◆ DESCRIPTION OF THE TASK
Please return every line below that contains the string "イチゼン".

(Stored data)

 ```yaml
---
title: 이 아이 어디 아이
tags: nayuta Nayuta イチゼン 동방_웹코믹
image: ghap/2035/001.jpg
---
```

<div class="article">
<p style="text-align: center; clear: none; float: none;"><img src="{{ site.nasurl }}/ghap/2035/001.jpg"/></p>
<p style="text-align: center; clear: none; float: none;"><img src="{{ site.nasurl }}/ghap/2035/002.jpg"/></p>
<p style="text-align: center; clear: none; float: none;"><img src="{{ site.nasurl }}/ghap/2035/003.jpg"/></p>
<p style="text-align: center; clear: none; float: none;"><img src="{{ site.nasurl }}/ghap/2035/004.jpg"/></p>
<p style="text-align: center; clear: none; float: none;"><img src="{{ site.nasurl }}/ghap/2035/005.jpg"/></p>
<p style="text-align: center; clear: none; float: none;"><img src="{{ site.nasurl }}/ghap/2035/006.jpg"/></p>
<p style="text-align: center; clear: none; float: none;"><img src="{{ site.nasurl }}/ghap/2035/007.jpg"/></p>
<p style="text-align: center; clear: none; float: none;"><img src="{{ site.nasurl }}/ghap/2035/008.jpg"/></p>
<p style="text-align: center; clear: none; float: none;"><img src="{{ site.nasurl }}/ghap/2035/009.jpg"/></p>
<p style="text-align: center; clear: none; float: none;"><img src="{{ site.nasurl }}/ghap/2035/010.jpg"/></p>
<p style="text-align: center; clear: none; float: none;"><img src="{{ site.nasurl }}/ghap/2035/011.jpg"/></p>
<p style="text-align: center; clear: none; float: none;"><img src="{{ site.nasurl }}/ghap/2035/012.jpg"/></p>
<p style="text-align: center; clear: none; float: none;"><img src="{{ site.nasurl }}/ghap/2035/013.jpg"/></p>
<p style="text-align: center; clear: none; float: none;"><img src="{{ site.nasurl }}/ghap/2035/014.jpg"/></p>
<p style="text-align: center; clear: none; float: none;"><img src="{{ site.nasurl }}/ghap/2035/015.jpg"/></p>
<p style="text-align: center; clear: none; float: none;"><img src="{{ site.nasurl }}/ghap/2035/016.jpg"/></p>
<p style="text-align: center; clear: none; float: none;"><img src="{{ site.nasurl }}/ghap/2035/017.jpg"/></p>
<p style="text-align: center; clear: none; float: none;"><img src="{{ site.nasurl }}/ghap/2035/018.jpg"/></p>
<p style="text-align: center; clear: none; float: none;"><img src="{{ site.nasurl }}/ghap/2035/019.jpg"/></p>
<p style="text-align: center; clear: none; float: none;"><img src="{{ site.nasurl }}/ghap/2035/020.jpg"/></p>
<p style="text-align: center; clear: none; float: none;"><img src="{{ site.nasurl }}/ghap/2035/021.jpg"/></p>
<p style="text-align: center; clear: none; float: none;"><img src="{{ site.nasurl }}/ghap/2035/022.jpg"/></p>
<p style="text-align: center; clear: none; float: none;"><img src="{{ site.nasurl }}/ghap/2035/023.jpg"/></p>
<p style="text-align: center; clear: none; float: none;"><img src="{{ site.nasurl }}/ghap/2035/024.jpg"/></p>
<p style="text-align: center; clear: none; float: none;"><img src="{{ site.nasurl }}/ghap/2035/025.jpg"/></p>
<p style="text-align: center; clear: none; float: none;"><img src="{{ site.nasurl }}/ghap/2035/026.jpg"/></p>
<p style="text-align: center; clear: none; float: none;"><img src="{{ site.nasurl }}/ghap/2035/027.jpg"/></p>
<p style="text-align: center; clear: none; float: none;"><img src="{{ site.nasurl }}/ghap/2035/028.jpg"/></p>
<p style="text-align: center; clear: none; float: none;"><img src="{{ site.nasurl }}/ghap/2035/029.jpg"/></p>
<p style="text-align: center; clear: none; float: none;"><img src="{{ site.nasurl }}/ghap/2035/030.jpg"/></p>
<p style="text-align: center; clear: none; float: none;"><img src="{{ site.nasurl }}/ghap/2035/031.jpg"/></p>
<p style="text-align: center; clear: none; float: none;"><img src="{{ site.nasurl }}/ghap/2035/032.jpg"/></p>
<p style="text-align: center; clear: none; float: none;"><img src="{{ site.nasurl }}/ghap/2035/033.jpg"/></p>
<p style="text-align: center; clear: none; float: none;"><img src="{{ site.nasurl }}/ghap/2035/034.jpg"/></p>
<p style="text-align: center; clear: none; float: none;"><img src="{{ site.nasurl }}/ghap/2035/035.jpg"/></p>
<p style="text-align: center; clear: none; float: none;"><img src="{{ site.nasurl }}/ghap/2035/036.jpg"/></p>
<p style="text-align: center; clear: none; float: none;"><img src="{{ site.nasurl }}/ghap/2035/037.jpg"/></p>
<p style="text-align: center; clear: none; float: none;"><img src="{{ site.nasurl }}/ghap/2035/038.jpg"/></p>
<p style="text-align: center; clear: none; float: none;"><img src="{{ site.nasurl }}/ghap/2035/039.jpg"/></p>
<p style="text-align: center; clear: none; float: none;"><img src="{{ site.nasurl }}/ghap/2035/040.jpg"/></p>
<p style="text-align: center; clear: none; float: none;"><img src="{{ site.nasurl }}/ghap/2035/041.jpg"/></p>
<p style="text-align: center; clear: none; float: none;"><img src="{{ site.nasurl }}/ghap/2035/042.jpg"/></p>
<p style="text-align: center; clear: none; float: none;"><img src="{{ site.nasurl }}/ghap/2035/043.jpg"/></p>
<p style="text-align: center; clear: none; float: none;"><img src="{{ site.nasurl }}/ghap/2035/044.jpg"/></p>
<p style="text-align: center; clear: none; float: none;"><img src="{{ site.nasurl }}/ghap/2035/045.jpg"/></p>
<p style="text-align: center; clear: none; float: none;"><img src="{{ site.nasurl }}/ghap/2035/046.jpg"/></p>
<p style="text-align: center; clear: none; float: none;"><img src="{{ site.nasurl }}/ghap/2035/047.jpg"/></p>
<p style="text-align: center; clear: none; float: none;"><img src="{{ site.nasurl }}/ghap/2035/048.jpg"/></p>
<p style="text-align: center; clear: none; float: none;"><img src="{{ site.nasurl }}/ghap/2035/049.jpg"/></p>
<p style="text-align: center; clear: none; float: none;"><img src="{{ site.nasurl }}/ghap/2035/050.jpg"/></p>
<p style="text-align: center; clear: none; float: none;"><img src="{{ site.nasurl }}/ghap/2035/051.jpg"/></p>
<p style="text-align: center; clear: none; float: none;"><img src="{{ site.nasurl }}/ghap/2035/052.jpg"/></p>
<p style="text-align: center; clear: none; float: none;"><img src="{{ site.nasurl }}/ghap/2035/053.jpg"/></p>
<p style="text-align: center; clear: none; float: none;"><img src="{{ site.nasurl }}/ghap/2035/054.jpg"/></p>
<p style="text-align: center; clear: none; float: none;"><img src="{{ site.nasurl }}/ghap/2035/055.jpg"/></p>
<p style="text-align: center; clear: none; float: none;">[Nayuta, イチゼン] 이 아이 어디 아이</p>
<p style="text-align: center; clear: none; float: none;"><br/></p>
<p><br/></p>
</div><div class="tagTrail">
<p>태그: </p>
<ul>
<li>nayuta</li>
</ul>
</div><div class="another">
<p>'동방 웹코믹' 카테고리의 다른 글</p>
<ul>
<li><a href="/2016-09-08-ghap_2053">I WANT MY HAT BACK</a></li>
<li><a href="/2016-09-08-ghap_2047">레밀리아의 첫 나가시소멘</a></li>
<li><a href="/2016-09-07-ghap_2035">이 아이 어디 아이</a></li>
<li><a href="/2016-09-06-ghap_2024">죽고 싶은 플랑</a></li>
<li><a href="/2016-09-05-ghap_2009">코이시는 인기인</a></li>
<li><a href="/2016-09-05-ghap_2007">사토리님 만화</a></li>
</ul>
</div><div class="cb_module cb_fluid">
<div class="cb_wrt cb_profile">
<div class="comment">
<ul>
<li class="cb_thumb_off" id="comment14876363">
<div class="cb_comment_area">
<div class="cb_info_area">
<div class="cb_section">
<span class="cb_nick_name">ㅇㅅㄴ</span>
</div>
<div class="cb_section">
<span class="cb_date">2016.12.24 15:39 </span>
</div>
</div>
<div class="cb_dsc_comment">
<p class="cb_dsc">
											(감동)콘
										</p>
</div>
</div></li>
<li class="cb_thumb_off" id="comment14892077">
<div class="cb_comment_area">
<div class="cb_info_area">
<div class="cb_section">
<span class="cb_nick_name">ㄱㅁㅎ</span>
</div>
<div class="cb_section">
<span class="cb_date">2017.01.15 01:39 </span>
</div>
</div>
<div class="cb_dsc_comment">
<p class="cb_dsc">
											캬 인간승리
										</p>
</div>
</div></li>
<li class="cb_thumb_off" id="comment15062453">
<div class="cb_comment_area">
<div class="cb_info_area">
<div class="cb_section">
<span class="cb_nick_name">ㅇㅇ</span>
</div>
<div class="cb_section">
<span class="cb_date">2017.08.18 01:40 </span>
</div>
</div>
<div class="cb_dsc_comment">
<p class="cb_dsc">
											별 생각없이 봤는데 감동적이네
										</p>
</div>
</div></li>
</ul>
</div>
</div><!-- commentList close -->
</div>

◆ ANSWER SECTION
tags: nayuta Nayuta イチゼン 동방_웹코믹
<p style="text-align: center; clear: none; float: none;">[Nayuta, イチゼン] 이 아이 어디 아이</p>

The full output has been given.